Князь Александр Васильевич любил иногда нюхать табак из малой своей золотой табакерки, уверяя, что сие облегчает головную его боль. Иногда, посыпав табаком какой-нибудь душистый цветок, снюхивал с него и с восторгом говорил: "Вот роскошь!" Но курения табака не жаловал. "Может ли быть, -- говорил он, -- что неблагопристойнее, как когда под нос тебе подставят трубку и окуривают тебя зловонным фимиамом?" Однажды увидел он курящего гусара. Ему хотели было запретить; но он крикнул: "Не трогайте его; он человек с талантом: выкуривает трубку мастерски. Он на войне видит дым батальонного огня". И поскакал от него прочь.
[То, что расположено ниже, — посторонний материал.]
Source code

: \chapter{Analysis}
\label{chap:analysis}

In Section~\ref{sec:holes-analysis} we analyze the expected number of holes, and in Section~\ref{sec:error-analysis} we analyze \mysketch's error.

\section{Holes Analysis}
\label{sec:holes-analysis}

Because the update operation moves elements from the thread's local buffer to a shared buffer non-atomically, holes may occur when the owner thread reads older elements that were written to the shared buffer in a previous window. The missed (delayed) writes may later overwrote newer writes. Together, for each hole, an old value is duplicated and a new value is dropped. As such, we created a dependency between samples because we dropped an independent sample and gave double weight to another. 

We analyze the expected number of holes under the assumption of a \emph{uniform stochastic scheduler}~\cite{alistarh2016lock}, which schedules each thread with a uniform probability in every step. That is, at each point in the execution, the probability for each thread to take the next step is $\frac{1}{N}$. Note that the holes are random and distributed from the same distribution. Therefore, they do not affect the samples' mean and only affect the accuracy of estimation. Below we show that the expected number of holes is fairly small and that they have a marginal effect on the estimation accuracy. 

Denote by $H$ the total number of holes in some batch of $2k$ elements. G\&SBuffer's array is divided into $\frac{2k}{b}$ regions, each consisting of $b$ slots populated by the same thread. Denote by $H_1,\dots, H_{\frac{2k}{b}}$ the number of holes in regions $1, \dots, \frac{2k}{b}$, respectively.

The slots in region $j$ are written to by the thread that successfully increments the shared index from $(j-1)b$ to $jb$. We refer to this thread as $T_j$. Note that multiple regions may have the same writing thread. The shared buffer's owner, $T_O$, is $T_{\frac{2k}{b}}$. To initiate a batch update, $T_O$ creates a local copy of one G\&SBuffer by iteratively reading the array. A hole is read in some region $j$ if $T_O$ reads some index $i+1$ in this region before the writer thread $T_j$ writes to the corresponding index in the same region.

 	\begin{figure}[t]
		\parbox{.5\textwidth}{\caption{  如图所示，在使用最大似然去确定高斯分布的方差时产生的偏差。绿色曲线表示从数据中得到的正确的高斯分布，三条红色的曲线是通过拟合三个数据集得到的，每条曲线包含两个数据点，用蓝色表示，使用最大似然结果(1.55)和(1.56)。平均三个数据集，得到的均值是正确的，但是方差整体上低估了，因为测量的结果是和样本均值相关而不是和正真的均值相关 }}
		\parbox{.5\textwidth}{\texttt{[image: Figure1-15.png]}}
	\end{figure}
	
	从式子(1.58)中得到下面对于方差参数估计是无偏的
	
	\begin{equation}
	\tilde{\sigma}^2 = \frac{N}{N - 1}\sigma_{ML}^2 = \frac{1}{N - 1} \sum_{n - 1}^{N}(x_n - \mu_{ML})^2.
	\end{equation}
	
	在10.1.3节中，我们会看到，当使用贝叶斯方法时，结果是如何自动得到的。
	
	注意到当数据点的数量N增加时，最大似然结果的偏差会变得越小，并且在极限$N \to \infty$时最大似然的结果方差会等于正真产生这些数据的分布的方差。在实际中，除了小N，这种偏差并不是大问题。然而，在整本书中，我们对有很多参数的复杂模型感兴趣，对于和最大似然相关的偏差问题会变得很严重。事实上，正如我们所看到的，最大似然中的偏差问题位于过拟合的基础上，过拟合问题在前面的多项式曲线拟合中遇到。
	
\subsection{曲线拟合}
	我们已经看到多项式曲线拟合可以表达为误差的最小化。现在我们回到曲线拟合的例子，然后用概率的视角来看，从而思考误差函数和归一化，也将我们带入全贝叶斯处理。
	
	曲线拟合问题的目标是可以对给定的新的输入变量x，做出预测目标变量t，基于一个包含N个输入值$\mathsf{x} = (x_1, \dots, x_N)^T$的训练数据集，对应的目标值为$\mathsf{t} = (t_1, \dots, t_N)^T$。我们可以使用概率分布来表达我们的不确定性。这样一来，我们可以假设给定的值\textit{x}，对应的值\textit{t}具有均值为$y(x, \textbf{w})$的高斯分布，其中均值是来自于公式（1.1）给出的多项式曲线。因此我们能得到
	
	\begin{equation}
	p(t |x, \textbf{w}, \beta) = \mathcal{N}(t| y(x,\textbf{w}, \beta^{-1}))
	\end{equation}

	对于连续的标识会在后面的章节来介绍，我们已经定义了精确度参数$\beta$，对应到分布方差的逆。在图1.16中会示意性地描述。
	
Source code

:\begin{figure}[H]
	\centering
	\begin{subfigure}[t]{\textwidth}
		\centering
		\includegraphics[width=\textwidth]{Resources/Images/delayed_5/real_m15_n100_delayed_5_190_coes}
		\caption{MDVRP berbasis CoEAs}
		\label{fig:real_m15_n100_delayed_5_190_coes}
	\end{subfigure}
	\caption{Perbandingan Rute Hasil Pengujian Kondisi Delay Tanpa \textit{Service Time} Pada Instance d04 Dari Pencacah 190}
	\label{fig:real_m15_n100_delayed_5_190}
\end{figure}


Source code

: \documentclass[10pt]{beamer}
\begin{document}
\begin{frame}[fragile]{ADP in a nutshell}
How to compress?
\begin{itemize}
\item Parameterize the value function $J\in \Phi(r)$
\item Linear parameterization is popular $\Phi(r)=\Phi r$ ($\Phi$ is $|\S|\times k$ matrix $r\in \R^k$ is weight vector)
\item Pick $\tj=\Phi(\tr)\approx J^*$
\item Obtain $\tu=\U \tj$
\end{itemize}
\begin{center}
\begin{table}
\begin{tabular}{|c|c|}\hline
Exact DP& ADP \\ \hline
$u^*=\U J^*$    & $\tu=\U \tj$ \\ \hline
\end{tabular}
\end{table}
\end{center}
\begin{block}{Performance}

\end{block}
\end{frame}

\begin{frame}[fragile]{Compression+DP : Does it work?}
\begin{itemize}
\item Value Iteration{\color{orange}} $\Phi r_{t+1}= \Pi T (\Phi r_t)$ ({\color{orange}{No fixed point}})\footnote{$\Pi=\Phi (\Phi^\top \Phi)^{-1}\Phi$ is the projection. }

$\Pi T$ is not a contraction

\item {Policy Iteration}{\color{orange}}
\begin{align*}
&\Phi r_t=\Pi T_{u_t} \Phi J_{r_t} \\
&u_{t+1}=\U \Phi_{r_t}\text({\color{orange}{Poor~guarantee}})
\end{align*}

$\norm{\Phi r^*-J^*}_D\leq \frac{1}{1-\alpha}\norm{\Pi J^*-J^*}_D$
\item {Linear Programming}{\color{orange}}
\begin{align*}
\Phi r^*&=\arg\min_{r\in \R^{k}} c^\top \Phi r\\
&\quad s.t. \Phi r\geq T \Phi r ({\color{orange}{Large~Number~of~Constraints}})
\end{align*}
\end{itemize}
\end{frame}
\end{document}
Разговаривая о музыке, один генерал делал свои замечания, что надлежало бы уменьшить число музыкантов и умножить ими ряды. "Нет, -- отвечал князь, -- музыка нужна и полезна, и надобно, чтобы она была самая громкая. Она веселит сердце воина; равняет его шаг; по ней мы танцуем и на самом сражении. Старик с большею бодростию бросается на смерть; молокосос, отирая со рта молоко маменьки, бежит за ним. Музыка удвоивает, утроивает армию. С Крестом в руке священника, с распущенными знаменами и с громогласною музыкою взял я Измаил!"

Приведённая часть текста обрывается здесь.